Finastra: «AI Has Become a Non-Negotiable Priority»

Virtually no player in the financial industry globally is not utilizing artificial intelligence, according to a report by British financial software provider Finastra, but progress and focus vary across markets.

Only 2 percent of financial institutions say they’re not using artificial intelligence and have no plans to start, according to a report by Finastra entitled «Financial Services State of the Nation 2026».

31 percent of respondents said they have scaled deployment across multiple functions, while 30 percent have limited production deployment and 27 percent are in the process of piloting or testing in limited functions.

By markets, Vietnam reported the highest levels of active AI deployment at 74 percent, while Japan is a laggard (39 percent) likely due to its «cautious approach to technological change, legacy system constraints, and a preference for incremental innovation over rapid deployment».

Varying Local Priorities

Despite mass adoption, the focus areas vary depending on the local priorities.
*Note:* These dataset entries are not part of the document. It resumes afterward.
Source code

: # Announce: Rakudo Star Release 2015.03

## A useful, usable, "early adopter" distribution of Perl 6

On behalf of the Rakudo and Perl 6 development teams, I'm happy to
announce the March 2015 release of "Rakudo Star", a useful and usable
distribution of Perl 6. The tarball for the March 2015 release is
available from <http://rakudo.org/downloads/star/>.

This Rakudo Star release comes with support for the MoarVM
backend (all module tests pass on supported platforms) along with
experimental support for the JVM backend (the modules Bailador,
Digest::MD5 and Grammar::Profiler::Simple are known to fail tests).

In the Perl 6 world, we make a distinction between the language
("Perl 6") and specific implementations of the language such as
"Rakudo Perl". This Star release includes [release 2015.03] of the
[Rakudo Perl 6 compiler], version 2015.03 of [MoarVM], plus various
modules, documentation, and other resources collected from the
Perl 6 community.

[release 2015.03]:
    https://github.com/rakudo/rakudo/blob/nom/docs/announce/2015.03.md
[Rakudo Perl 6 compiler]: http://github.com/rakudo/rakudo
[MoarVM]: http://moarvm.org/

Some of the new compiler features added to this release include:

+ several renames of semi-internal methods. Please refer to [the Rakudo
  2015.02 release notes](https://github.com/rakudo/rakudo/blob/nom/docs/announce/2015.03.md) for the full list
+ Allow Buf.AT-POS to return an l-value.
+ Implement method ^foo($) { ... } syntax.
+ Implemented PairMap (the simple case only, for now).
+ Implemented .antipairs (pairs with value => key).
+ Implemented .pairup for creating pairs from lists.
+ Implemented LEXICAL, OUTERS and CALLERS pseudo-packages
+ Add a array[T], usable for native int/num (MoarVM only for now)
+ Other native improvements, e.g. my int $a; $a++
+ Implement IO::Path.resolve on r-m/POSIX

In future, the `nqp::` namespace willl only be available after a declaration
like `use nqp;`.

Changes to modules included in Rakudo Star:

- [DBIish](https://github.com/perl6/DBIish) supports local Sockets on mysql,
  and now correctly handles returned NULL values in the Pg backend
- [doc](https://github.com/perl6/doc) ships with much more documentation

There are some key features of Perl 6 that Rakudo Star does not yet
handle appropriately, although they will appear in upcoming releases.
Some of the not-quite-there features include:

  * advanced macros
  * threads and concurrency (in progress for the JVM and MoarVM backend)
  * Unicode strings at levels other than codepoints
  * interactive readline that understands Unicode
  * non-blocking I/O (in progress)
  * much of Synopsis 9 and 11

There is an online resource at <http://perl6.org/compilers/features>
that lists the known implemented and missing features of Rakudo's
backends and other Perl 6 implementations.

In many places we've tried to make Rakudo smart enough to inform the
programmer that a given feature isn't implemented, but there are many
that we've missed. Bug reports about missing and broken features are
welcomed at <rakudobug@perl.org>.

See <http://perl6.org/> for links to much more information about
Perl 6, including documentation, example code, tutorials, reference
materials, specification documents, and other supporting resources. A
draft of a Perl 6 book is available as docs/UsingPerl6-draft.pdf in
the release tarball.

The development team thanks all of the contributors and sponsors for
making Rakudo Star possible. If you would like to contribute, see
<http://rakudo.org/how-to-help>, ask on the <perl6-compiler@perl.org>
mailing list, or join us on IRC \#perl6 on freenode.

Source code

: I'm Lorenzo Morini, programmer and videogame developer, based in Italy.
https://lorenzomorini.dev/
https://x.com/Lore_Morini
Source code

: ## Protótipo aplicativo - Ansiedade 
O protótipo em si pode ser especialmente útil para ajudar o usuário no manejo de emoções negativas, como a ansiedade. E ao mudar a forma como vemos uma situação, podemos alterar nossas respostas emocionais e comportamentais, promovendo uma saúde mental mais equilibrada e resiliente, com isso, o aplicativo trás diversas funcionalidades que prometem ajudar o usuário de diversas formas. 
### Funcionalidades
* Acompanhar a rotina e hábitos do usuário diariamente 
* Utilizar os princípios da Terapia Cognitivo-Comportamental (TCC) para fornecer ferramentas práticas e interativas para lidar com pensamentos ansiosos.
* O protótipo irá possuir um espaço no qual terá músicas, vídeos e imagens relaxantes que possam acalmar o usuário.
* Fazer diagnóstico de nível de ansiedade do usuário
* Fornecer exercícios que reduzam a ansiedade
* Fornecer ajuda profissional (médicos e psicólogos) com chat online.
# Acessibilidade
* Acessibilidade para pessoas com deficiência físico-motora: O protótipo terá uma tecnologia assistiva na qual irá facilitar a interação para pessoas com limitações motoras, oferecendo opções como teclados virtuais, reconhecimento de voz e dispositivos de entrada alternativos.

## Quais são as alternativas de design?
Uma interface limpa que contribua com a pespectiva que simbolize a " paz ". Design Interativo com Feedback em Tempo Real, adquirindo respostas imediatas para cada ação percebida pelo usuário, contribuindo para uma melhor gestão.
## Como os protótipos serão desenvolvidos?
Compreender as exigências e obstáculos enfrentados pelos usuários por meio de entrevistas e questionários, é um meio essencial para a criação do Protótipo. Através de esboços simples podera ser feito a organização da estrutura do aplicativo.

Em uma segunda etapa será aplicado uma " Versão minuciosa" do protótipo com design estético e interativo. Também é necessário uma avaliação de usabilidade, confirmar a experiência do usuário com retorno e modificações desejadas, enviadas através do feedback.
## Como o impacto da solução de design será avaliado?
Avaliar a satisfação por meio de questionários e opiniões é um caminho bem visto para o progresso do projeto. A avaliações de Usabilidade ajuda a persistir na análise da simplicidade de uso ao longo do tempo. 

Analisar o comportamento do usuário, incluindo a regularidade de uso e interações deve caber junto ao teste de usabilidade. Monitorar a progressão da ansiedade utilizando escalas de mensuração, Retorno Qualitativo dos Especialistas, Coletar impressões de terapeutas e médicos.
Singapore, for example, is placing emphasis on compliance and regulatory processes (43 percent) while the UK is focused on generating better insights (42 percent) by leveraging data and positioning AI as a decision‑making partner.

Globally, the top primary objective for implementing AI was to improve accuracy and reduce errors, as agreed by 40 percent of respondents, followed by increasing employee productivity for non-developer roles (37 percent) and increasing processing speed for payments nd lending (36 percent).

«It’s clear that what was once a frontier technology, faced with undeniable skepticism, is now embedded across the banking value chain, reshaping trust, efficiency and customer experience,» the report said. «AI has become a non-negotiable priority for financial institutions worldwide.»

The report was based on a survey in November 2025 of 1,509 managers and executives from banks and financial institutions across 11 markets including France, Germany, Hong Kong, Japan, Mexico, Saudi Arabia, Singapore, the UAE, UK, the US and Vietnam. Collectively, the organizations manage over $100 trillion in assets, employ around 5 million staff and serve approximately 400 million client, customer, or member relationships.